I have many….but I’ll name one. My best friend in college was an outstanding jazz pianist. We used to jam together constantly, and I was often a little timid because I had nowhere near the level of harmonic knowledge that he had. But through our playing together he taught me the art of being a “baller,” meaning, playing whatever came to me with complete confidence, effectively blasting through layers upon layers of self-consciousness. Being completely okay with playing wrong notes and sounding “bad” is the quickest way to liberate your inner voice as a musician. Just learning how to get into a creative flow can speed up the development process exponentially. If you can tolerate a year or two of sounding so-so but being fearless about it, before long you will sound fluid and creative and great!
What is your favorite piece of advice from one of your past (or current) teachers?:
Just after college I took some lessons with a world renowned Polish guitar player named Lukasz Kuropaczewski. He taught me EXACTLY how to practice in order to MASTER pieces. It’s a really simple process….Just go very very slowly, work on every single measure of music many times, eventually tying everything together, and make sure that the hands and body are ALWAYS relaxed, secure, and comfortable. It’s time consuming, but suddenly very hard pieces of music can become really easy to play. The key also is to only repeat good habits….If a passage of music or an exercise is too difficult, you need to slow down or break it down into smaller chunks until it is easy to execute….only then should you start repeating, and never speed up until it is easy to do so.
What was your most challenging moment learning an instrument?:
Studying classical guitar at the college level was very hard, and there were many times that I wanted to quit. I would often procrastinate or not practice enough and feel like I wasn’t making any progress. But i stuck with it! These things take time.
What is your biggest musical achievement?:
It’s hard to say and depends on the era. In high school I got an amazing opportunity to go on tour in the west coast and to Germany with members of Frank Zappa’s band. I was OBSESSED with Frank Zappa in high school, and that was pivotal for me and felt like a big achievement at the time.
My senior recital as a classical guitarist was a huge achievement because I proved that I could perform at a really high level, even after having slacked off for a lot of my Senior yearn college.
I’ve been recently making some recordings, both of my music and others’, that I’m very proud of. I feel that I’m starting to come into my own as a producer and mixer. Not a lot has been released yet though. By biggest achievements are yet to come!
Favorite thing about teaching?:
I really like the feeling of progress. When a student is on a roll, and they’re practicing, and i see consistent improvement week to week it excites me.
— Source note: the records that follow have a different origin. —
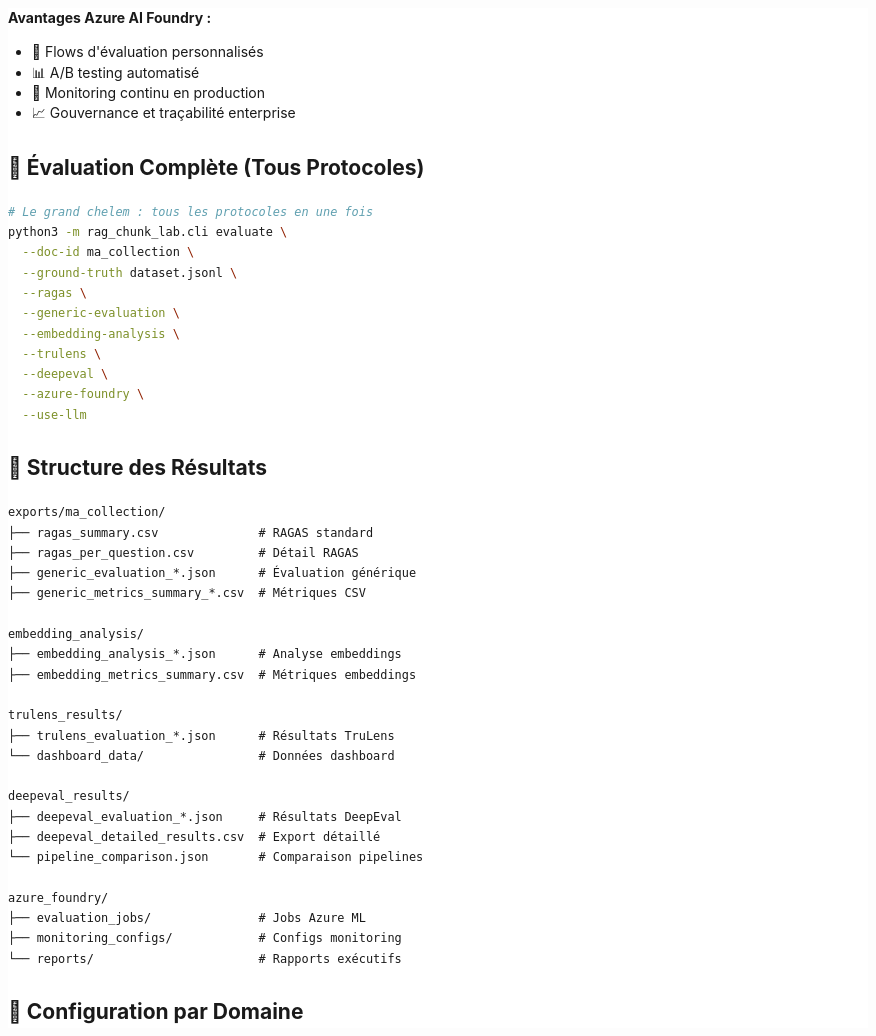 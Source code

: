**Avantages Azure AI Foundry :**
- 🏢 Flows d'évaluation personnalisés
- 📊 A/B testing automatisé
- 🔄 Monitoring continu en production
- 📈 Gouvernance et traçabilité enterprise

## 🎯 Évaluation Complète (Tous Protocoles)

```bash
# Le grand chelem : tous les protocoles en une fois
python3 -m rag_chunk_lab.cli evaluate \
  --doc-id ma_collection \
  --ground-truth dataset.jsonl \
  --ragas \
  --generic-evaluation \
  --embedding-analysis \
  --trulens \
  --deepeval \
  --azure-foundry \
  --use-llm
```

## 📁 Structure des Résultats

```
exports/ma_collection/
├── ragas_summary.csv              # RAGAS standard
├── ragas_per_question.csv         # Détail RAGAS
├── generic_evaluation_*.json      # Évaluation générique
├── generic_metrics_summary_*.csv  # Métriques CSV

embedding_analysis/
├── embedding_analysis_*.json      # Analyse embeddings
├── embedding_metrics_summary.csv  # Métriques embeddings

trulens_results/
├── trulens_evaluation_*.json      # Résultats TruLens
└── dashboard_data/                # Données dashboard

deepeval_results/
├── deepeval_evaluation_*.json     # Résultats DeepEval
├── deepeval_detailed_results.csv  # Export détaillé
└── pipeline_comparison.json       # Comparaison pipelines

azure_foundry/
├── evaluation_jobs/               # Jobs Azure ML
├── monitoring_configs/            # Configs monitoring
└── reports/                       # Rapports exécutifs
```

## 🔧 Configuration par Domaine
Also, sometimes lessons may be stagnating, and then there’s an “aha” moment, where the student or I discover a new technique or idea that suddenly propels everything forward.
What is a piece of advice you would like to share with anyone learning music?:
Be Patient, Go SLOWLY, and DON’T QUIT (unless you decide, after long hours of contemplation and many heart to hearts with family and friends, that you simply don’t like music enough to want to learn how to make it.)
Also, Justin Bieber and Taylor Swift ARE NOT the paradigm! You don’t have to be a star by the time you’re 16, or 18, or 25, or even 35! In music you can hit your peak at ANY AGE. Da Vinci painted the Mona Lisa when he was 65. Remember the tortoise and the hare? etc. etc. you get the point….
Personal music projects: i.e. bands, groups, shows, recording, etc. (if any):
I’m currently working on numerous projects with Tony Moore, Pablo Batista, George Spanky McCurdy, and Junius Bervine. We are in the midst of opening a new studio. The company is called “The Breed” and we’re about to usher in a new era of live recorded music in Philly!!! (that’s just excitement, not hubris ;))
And I’m always working on my own compositions under the name “Laughing and Screaming” and plan to release some new music soon.